INSTRUCTIONS FOR THE TASK - Below are the records. List every line holding the word "each".

### DATA SUPPLIED

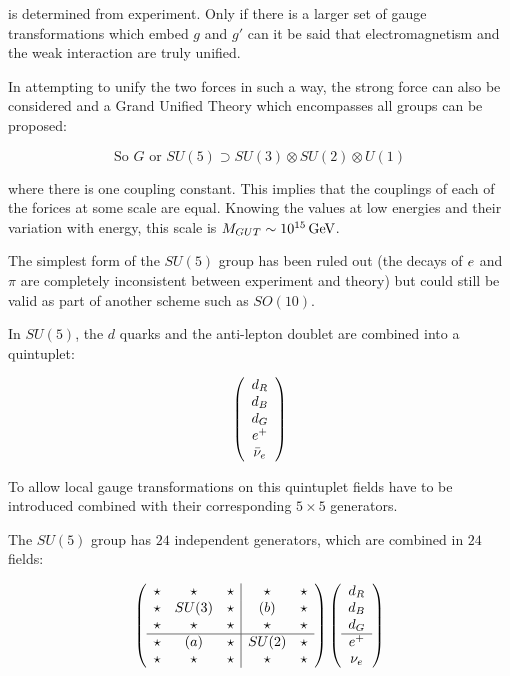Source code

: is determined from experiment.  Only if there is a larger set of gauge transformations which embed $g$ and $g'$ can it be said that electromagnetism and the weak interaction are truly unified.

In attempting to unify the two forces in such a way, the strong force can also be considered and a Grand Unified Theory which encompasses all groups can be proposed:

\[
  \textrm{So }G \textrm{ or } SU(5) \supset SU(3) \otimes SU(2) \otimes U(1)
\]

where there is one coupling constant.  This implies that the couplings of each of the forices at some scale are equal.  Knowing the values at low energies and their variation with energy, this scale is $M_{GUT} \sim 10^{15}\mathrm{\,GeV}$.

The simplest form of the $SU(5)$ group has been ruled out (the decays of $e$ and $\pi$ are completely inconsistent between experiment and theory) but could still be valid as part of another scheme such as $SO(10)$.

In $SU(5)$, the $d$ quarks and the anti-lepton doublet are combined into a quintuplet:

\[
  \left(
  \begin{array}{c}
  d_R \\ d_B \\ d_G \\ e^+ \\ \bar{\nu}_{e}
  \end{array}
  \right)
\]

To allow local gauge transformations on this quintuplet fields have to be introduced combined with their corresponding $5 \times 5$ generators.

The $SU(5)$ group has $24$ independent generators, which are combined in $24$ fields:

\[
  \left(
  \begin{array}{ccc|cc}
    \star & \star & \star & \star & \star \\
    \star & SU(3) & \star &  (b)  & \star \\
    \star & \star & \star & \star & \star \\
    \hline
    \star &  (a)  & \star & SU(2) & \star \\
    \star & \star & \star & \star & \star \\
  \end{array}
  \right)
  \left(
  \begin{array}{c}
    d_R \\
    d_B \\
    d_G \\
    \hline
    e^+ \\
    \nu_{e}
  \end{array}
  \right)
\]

######
### DATA SUPPLIED

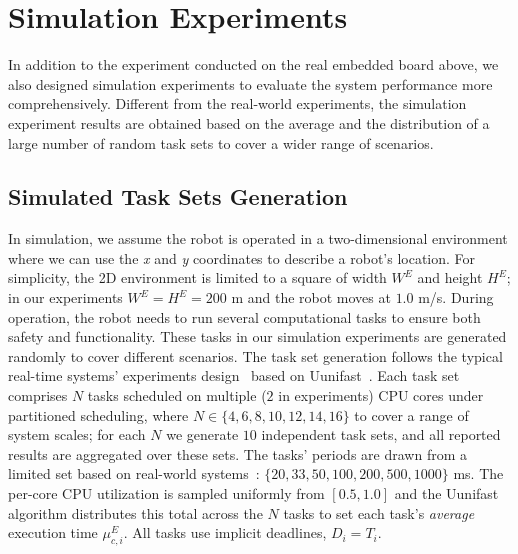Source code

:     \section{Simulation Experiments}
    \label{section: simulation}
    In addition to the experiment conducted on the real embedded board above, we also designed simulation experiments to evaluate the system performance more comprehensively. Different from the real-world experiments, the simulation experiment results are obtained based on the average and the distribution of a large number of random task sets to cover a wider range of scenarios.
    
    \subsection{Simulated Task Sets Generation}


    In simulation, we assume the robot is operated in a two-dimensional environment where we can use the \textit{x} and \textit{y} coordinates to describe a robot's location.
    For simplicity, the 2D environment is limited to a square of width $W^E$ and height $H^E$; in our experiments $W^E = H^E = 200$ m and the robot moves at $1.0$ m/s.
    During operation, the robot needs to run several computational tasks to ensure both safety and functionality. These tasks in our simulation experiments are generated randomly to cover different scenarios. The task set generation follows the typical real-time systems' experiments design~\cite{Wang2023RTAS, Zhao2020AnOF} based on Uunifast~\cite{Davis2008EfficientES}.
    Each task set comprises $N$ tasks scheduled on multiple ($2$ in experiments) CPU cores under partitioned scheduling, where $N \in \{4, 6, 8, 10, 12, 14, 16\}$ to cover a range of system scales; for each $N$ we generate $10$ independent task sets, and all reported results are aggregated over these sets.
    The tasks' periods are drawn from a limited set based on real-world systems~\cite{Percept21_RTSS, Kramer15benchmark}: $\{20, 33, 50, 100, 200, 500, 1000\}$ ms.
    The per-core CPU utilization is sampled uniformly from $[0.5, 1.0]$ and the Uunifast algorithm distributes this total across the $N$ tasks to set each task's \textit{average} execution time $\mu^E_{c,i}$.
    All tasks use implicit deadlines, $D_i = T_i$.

######
### DATA SUPPLIED

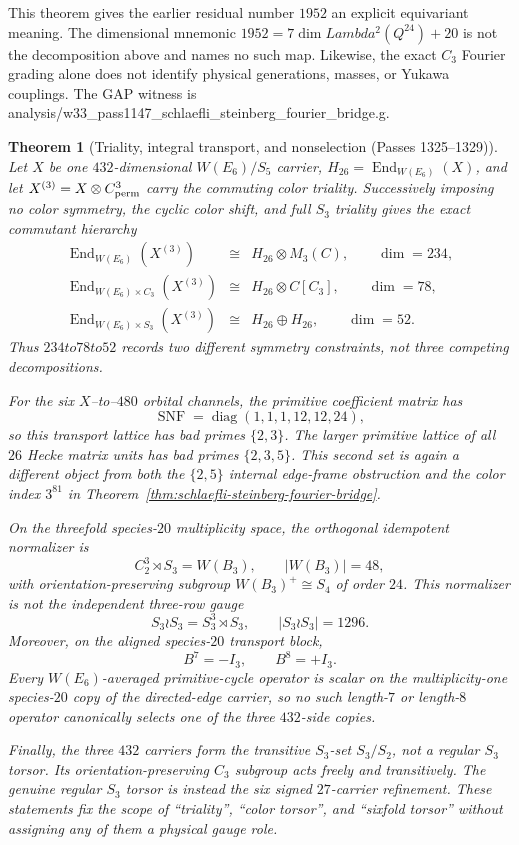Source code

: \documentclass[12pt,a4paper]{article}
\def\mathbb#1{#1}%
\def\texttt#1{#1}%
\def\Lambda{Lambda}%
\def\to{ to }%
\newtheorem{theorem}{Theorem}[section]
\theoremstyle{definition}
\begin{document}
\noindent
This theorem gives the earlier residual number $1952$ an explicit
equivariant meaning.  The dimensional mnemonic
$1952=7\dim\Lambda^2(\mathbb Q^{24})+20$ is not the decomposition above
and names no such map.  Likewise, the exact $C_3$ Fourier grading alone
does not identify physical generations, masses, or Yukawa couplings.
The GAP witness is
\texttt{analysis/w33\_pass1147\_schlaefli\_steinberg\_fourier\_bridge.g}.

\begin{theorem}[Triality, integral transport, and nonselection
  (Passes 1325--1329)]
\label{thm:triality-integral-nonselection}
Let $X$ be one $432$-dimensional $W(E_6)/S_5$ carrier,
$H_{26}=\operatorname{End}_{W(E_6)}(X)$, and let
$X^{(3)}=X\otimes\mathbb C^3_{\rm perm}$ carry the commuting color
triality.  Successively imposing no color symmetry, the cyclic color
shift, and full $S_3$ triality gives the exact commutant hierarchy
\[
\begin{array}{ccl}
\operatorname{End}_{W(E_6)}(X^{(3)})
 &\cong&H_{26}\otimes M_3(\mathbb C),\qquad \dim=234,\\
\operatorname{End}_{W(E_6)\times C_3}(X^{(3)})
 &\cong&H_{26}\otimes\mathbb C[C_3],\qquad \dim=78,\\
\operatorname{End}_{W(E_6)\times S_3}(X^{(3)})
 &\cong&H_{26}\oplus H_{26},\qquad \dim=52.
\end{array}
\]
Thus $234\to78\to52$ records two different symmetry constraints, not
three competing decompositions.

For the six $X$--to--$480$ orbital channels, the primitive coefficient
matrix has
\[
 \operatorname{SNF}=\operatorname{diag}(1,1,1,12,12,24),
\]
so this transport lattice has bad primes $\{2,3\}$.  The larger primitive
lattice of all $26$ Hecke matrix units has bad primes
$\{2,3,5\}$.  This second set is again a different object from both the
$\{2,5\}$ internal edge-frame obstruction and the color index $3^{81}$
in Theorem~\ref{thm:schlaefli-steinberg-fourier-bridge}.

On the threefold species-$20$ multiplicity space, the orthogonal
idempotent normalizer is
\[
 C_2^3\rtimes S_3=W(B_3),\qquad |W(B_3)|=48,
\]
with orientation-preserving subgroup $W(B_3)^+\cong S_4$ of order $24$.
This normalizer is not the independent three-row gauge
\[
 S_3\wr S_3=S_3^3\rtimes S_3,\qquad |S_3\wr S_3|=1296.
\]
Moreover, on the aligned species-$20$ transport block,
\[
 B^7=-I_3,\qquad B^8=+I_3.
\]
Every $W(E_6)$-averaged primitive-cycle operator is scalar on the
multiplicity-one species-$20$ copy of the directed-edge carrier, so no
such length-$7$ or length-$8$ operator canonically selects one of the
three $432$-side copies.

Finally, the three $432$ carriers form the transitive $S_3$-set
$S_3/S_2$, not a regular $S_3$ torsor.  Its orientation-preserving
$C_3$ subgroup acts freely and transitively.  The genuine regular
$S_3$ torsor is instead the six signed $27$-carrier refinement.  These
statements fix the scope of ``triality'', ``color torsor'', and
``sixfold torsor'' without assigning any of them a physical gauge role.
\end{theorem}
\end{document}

######

RESPONSE TO THIS EXERCISE -
where there is one coupling constant.  This implies that the couplings of each of the forices at some scale are equal.  Knowing the values at low energies and their variation with energy, this scale is $M_{GUT} \sim 10^{15}\mathrm{\,GeV}$.
    Each task set comprises $N$ tasks scheduled on multiple ($2$ in experiments) CPU cores under partitioned scheduling, where $N \in \{4, 6, 8, 10, 12, 14, 16\}$ to cover a range of system scales; for each $N$ we generate $10$ independent task sets, and all reported results are aggregated over these sets.
    The per-core CPU utilization is sampled uniformly from $[0.5, 1.0]$ and the Uunifast algorithm distributes this total across the $N$ tasks to set each task's \textit{average} execution time $\mu^E_{c,i}$.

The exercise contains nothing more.